Alliance for a Just Society ends its study with prescriptions for legislative action to ease the lives of those who have done their time. Among their suggestions is the elimination of lifetime legislative bans to employment, increasing the minimum wage to $15 an hour, and “banning the box.”

“Banning the box” refers to ending the employment practice of asking for a potential employee’s felony status on the job application. The movement that has risen up around this issue has succeeded in passing such ordinances in thirteen states, as well as at the company level at corporations such as Target.

“Expanding job opportunities for workers with prior records is fair for our society and smart for our economy,” said Paul Heroux. “Making sure the path to employment is not blocked for people with records will restore dignity and hope to our communities. I should know.
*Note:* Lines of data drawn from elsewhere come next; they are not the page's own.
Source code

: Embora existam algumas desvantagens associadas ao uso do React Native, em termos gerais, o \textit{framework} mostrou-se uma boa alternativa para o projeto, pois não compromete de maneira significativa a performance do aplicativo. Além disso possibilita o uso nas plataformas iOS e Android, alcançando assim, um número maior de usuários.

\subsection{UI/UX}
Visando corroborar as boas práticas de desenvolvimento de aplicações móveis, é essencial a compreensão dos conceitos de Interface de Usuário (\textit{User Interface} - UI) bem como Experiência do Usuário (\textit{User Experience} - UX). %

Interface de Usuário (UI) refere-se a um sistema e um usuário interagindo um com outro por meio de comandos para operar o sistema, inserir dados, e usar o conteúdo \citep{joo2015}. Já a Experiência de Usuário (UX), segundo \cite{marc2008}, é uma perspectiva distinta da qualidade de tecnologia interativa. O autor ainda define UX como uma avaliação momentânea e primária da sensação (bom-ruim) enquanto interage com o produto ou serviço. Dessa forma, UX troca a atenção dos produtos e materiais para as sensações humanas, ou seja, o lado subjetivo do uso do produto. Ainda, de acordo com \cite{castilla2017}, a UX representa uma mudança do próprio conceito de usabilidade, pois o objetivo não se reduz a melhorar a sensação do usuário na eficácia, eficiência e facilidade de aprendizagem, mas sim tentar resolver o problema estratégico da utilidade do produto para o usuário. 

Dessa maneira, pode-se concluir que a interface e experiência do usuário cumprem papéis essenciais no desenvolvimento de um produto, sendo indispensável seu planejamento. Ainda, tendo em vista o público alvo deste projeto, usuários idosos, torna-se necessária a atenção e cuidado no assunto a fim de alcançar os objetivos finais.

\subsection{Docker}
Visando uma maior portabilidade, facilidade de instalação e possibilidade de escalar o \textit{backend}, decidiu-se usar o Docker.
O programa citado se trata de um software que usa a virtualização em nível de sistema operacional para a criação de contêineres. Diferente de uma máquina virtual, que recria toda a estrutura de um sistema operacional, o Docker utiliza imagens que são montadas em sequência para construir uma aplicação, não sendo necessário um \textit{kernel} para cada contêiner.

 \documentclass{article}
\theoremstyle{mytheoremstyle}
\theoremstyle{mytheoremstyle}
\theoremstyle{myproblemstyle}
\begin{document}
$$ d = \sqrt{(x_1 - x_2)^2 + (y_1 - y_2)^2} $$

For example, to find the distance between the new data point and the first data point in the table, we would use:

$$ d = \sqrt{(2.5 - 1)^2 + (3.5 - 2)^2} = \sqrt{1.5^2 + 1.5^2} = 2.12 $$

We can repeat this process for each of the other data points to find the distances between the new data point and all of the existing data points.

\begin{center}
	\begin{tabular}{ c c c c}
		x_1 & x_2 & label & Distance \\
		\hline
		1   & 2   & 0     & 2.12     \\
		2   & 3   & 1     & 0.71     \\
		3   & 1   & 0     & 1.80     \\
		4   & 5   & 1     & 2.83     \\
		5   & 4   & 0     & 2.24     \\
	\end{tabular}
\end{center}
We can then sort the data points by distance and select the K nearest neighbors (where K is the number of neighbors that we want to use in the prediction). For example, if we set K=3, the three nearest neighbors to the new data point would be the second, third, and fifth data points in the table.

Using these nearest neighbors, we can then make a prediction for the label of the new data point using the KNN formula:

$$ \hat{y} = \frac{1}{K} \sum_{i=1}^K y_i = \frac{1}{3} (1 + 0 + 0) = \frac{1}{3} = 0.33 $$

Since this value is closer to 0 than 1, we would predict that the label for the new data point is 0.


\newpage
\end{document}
It made all the difference in the world to me.” Paul Heroux is a semi-retired painter/handyman, a felon rights advocate, and a veteran of the prison system.

Main Street Alliance, a network of small-businesses for social justice, have been organizing around the issue of disenfranchisement from the employer’s perspective.

“Having a criminal record doesn’t mean you’re a bad employee. In my experience, people with criminal records are often model employees. They are frequently the most dedicated and conscientious. A lot of doors are shut to them, so when someone gives them an opportunity, they make the most of it,” said Jim Houser, owner of Hawthorne Auto Clinic in Portland, Oregon. He is a member of the Main Street Alliance National Executive Committee.

“As a small business owner, I know that when people have opportunities to succeed, the local community and economy thrives- and in turn, my company thrives.” 


Patrick J. Foote
Patrick J. Foote

Patrick Foote writes occasionally for People's World. At the University of Central Florida, he worked with the Student Labor Action Project organizing around the intersection of student and worker issues. He would go on to work in the labor movement in such organizations as Central Florida Jobs with Justice, AFSCME Council 79, and OUR Walmart.